Когда люди узнавали, что я воспитывалась в традициях саентологии, практически все были заинтригованы такими новостями. С годами я выработала простое объяснение того, во что верят саентологи. Главным образом, саентологи верят в бессмертную духовную сущность, называемую Тэтаном, которая, по сути, представляет собой душу, в плотское основание и в движимый импульсами «реактивный ум», который по существу соответствует бессознательному. Сохраняя все плохое, что случалось с человеком в ходе жизни, реактивный ум диктует человеку его действия в соответствии с принципом «раздражение-ответ», обходя наш сознательный аналитический ум. Саентологи верят, что когда человек освобождается от своего реактивного ума, он достигает состояния «чистоты» и становится «оперирующим тэтаном» (ОТ). В ранних работах по дианетике чистота понималась как высший уровень, которого человек может достичь. (Позже Хаббард «открыл» дополнительные уровни ОТ, включая скандально известный уровень ОТ-3.)

Дианетический одитинг, форма регрессивной терапии, в которой применяется Е-метр с целью измерения уровня психологических реакций, это процесс, посредством которого человек освобождается от своего реактивного ума. Согласно теории дианетики, сознание состоит из образов, основанных на прошлом опыте, которые мы используем, чтобы делать выводы и принимать решения в конкретных ситуациях. Эти образы в реактивном уме называются инграммами, которые воспринимаются как источники разного рода расстройств, от мигрени до неумения разбираться в мужчинах. Термину инграмма трудно подобрать эквивалент из повседневного языка, но, в сущности, она представляет собой хранимый подсознательный образ, который способен оказывать на нас влияние. Эти образы зачастую способны причинять нам вред, действуя примерно также как то, что люди часто называют фобиями или просто плохими ассоциациями. В течение многих лет, чтобы объяснить понятие инграммы, я пользовалась примером из книги, которую я получила в качестве подарка на Рождество 1986 года, но учитывая склонность церкви к разного рода судебным разбирательствам, я приведу другой пример из своего личного опыта.

Скажем, вы росли рядом с океаном, и однажды теплым днем вы, сидя и болтая ногами в воде, увидели (или подумали, что увидели – это не имеет значения), как мимо ваших ног скользнула мурена, и внутри вас все похолодело. Вы были довольно молоды, когда это произошло, и вы плохо помните подробности происшествия, но в последующие годы вы испытываете животный ужас перед любой непрозрачной водой: вы не просто боитесь оказаться в такой воде, вас охватывает страх при одной только мысли о ней. Это ваша инграмма.
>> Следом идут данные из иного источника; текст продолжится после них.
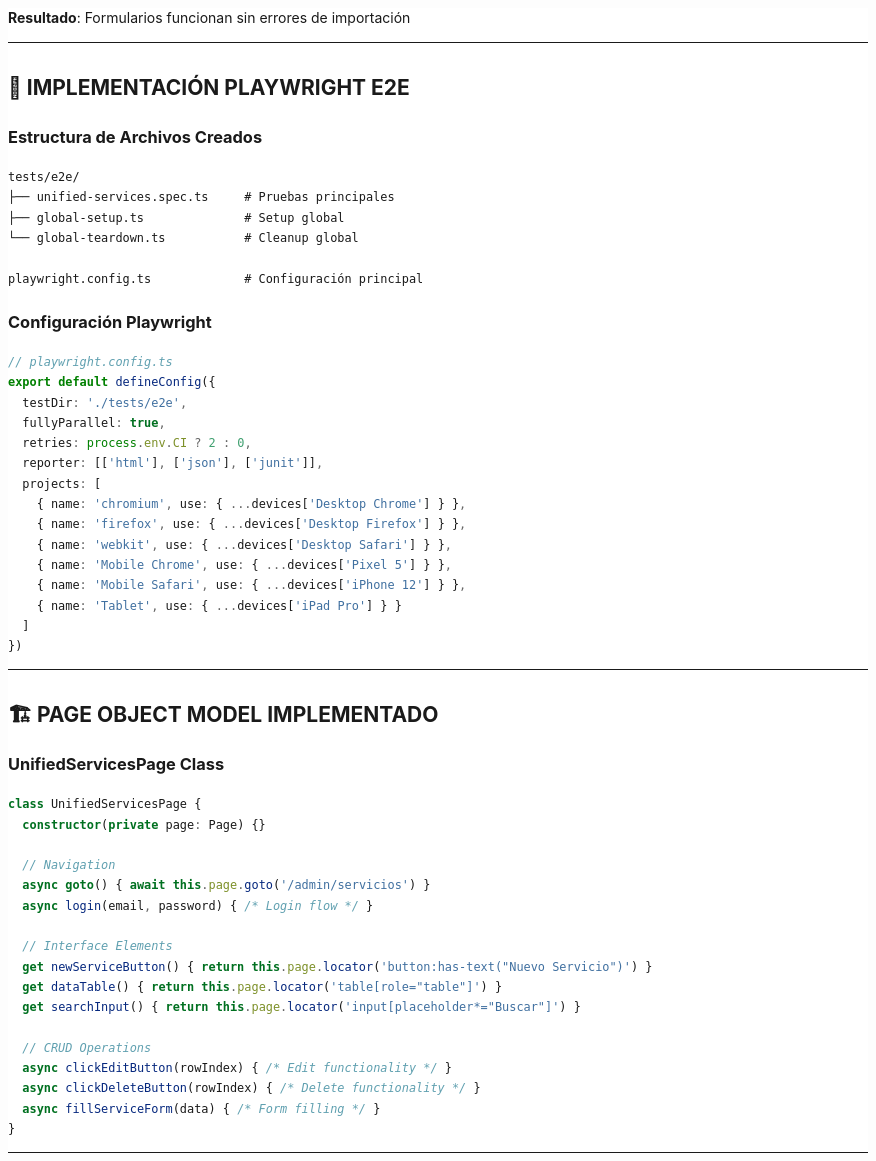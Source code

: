 **Resultado**: Formularios funcionan sin errores de importación

---

## 🧪 IMPLEMENTACIÓN PLAYWRIGHT E2E

### **Estructura de Archivos Creados**
```
tests/e2e/
├── unified-services.spec.ts     # Pruebas principales
├── global-setup.ts              # Setup global
└── global-teardown.ts           # Cleanup global

playwright.config.ts             # Configuración principal
```

### **Configuración Playwright**
```typescript
// playwright.config.ts
export default defineConfig({
  testDir: './tests/e2e',
  fullyParallel: true,
  retries: process.env.CI ? 2 : 0,
  reporter: [['html'], ['json'], ['junit']],
  projects: [
    { name: 'chromium', use: { ...devices['Desktop Chrome'] } },
    { name: 'firefox', use: { ...devices['Desktop Firefox'] } },
    { name: 'webkit', use: { ...devices['Desktop Safari'] } },
    { name: 'Mobile Chrome', use: { ...devices['Pixel 5'] } },
    { name: 'Mobile Safari', use: { ...devices['iPhone 12'] } },
    { name: 'Tablet', use: { ...devices['iPad Pro'] } }
  ]
})
```

---

## 🏗️ PAGE OBJECT MODEL IMPLEMENTADO

### **UnifiedServicesPage Class**
```typescript
class UnifiedServicesPage {
  constructor(private page: Page) {}

  // Navigation
  async goto() { await this.page.goto('/admin/servicios') }
  async login(email, password) { /* Login flow */ }

  // Interface Elements
  get newServiceButton() { return this.page.locator('button:has-text("Nuevo Servicio")') }
  get dataTable() { return this.page.locator('table[role="table"]') }
  get searchInput() { return this.page.locator('input[placeholder*="Buscar"]') }

  // CRUD Operations
  async clickEditButton(rowIndex) { /* Edit functionality */ }
  async clickDeleteButton(rowIndex) { /* Delete functionality */ }
  async fillServiceForm(data) { /* Form filling */ }
}
```

---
По ходу жизни эта инграмма может породить «вторичный» «замок» и «цепочку», которые связаны с первоначальной инграммой: к примеру, боязнь воды может мешать вам заниматься плаванием в летнем лагере, а издевки ваших сверстников только добавят страдания, которые вы испытываете в связи с первоначальной инграммой.

Во время сеанса одитор пытается оценить, определить и стереть эти подсознательные образы, которые хранятся в реактивном уме. Глядя на показания Е-метра, отражающее ваши эмоциональные ответы, одитор будет задавать вам вопросы, начиная чаще всего с информации из вашей личной анкеты или просто с событий вашего дня. «Что вы делали вчера?»-  может спросить одитор, и пока вы рассказываете о событиях вчерашнего дня, он может заметить резкие движения стрелки, когда вы упомянете о разговоре с вашей подругой Анной, после чего обязательно последует вопрос: «О чем вы говорили с Анной?» Пока вы пересказываете свой диалог с Анной, одитор заметит резкое движение стрелки в тот момент, когда вы упомянете о запланированном отдыхе в домике у озера, и начнет расспрашивать вас об этом месте: «Вы когда-нибудь прежде там бывали? Вам нравится ездить в отпуск? Планируете ли вы купаться?» Думаю, идея ясна. Эта беседа продолжается до тех пор, пока одитор не проследит вашу инграмму до момента ее формирования, возможно даже в вашу прошлую жизнь. И таким образом не нейтрализует ее.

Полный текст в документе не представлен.